L’Inde (sans les Anglais)
Au loin dans les plaines, on voit des coupoles blanches, de cette blancheur diaphane des marbres qu’aucune peinture, aucun revêtement ne saurait imiter ; elles émergent çà et là du brouillard de poussière qui traîne le sol, et qui bleuit ou s’irise avec le soir (…) Et le plus grand de ces dômes est le Taje, l’incomparable Taje, où la grande sultane Muntaz Mahal dort depuis deux cent soixante-dix ans (…) Des miniatures, des émaux nous ont conservé les traits, sous le turban doré et l’aigrette étincelante, de cette Muntaz Mahal qui inspira tant d’amour, et du sultan son époux", l’empereur Shah Jahan, "qui", en voulut créer autour de la morte une splendeur tellement inouïe. Le Taje, c’est, dans un grand parc funéraire muré comme une citadelle, le plus gigantesque et le plus impeccable amas de marbre blanc qui soit au monde. Les murailles du parc sont en grès rouge, ainsi que les hautes coupoles, incrustées d’albâtre, qui s’élèvent au-dessus des portes extérieures, aux quatre angles du vaste enclos.

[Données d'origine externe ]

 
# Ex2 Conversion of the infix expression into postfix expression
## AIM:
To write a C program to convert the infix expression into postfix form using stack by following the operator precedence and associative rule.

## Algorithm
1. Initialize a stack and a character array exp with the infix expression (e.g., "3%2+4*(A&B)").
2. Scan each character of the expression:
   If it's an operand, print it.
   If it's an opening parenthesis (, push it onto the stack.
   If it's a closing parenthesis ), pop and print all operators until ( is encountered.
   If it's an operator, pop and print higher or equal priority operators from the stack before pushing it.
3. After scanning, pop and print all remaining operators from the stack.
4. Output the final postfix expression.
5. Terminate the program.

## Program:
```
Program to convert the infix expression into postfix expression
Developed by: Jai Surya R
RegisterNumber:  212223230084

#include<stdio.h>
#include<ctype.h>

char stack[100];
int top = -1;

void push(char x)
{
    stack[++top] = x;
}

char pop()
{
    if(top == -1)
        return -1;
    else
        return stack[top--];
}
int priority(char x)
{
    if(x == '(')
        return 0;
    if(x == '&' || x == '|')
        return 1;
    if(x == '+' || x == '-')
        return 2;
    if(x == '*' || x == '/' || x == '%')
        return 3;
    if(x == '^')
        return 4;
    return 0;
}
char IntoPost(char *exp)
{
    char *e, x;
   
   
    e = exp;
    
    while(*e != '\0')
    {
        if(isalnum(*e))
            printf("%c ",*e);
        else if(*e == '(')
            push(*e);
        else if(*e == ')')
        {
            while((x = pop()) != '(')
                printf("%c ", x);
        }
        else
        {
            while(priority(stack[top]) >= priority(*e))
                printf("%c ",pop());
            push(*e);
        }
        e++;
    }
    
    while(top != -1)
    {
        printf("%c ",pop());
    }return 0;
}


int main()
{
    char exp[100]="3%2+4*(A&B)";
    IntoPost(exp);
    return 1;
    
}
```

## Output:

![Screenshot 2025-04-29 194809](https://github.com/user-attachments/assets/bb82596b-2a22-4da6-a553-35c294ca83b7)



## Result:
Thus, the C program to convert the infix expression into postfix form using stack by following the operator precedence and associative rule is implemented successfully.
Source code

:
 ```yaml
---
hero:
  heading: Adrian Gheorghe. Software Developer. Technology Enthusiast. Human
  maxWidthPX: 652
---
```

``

Les allées – palmiers et cyprès –, les pièces d’eau, les charmilles ombreuses, tout est tracé en lignes droites et sévères. Et là-bas, au fond, trône superbement l’idéal mausolée, d’une blancheur plus neigeuse encore au-dessus de ces verdures sombres (…) Sous la coupole (…) de soixante-quinze pieds de haut, qui abrite le sommeil de la sultane, c’est l’excès de la simplicité superbe, le summum de la splendeur blanche. Il devrait faire sombre là, et il fait clair, comme si toutes ces blancheurs rayonnaient, comme si ce grand ciel de marbre, taillé à mille facettes, avait on ne sait quelle vague transparence (…) À la base seulement et tout autour des précieuses murailles, il y a comme un parterre de grands lis, dont les tiges semblent sortir du sol et dont les pétales, sculptés en haut relief et en plein marbre, ont l’air prêts à s’effeuiller…
Pierre Loti, L’Inde (sans les Anglais), Paris, 1903, Gaston Leroux.